La transmisión contemporánea del linaje Q’ero al mundo angloparlante es, más que obra de cualquier otra persona, el trabajo de Alberto Villoldo. La trayectoria biográfica de Villoldo —nacido en Cuba, formado como antropólogo médico en la Universidad Estatal de San Francisco, donde dirigió el Laboratorio de Autorregulación Biológica antes de viajar extensamente por los Andes y el Amazonas, formándose como paqo bajo la tutela de Don Antonio Morales y los ancianos Q’ero, y fundando la Four Winds Society en 1984 para llevar la tecnología curativa del linaje a Occidente— es la trayectoria de una persona que ha logrado lo que instituciones culturales enteras no consiguieron: preservar, articular y transmitir una cartografía chamánica funcional más allá del umbral de la civilización. Los propios Q’ero autorizaron explícitamente esta transmisión. El consejo de paqos de altura comprendió que su linaje no sobreviviría en su forma nativa por mucho más tiempo bajo las presiones de los Andes modernos, y tomaron la decisión deliberada de enseñar a forasteros capacitados para que la esencia del linaje perdurara incluso mientras su envoltura cultural original se debilitaba. Villoldo fue el principal destinatario de esa decisión, y la obra de su vida ha consistido en honrarla.
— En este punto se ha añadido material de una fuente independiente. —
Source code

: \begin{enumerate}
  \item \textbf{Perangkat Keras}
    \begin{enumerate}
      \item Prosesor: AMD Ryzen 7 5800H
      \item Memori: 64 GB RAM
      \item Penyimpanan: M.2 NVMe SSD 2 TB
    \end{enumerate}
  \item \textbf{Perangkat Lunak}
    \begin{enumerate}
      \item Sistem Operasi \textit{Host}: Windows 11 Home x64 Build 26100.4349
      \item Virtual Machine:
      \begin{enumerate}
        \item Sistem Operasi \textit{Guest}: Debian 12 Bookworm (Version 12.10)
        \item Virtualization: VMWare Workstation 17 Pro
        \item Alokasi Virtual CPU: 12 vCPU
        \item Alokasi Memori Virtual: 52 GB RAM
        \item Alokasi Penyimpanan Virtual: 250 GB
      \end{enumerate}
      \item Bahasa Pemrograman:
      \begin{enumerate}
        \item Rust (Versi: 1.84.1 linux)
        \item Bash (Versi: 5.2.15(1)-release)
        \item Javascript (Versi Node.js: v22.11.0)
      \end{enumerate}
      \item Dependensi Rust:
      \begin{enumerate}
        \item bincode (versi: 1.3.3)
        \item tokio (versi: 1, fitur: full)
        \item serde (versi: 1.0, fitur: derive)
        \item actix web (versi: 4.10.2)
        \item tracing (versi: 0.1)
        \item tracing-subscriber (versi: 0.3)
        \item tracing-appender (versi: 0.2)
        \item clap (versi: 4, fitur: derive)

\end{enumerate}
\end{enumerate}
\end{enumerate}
Su corpus escrito es considerable. Shaman, Healer, Sage (2000) es el texto fundamental —la articulación más accesible de la anatomía de los ocho ñawi, el Proceso de Iluminación, las Cuatro Percepciones y la arquitectura de desarrollo mediante la cual un practicante pasa de una etapa del trabajo a la siguiente. The Four Insights (2008) extrae las enseñanzas de sabiduría del sustrato técnico-energético y las presenta de una forma que los lectores de lengua inglesa pueden incorporar a la vida cotidiana: el camino del héroe (dominio del cuerpo físico y su terreno), el camino del guerrero luminoso (dominio del miedo), el camino del vidente (dominio de la percepción a través de los registros), el camino del sabio (dominio de la relación correcta con el tiempo mismo). Mending the Past and Healing the Future (2005) articula en detalle el trabajo de recuperación del alma y limpieza ancestral. Courageous Dreaming (2008) aborda la capacidad del practicante para participar en el desarrollo del mundo en lugar de dejarse llevar por él. La síntesis de Villoldo ha traspasado con creces la propia corriente Q’ero: su trabajo de campo abarcó las tradiciones vegetalistas amazónicas, los linajes curanderos de la costa peruana, a través de las corrientes maya y mexica hacia el norte, y el conjunto de prácticas resultante integra lo que es estructuralmente común en los paisajes chamánicos sudamericanos y mesoamericanos, al tiempo que conserva la anatomía Q’ero como su mapa de trabajo principal.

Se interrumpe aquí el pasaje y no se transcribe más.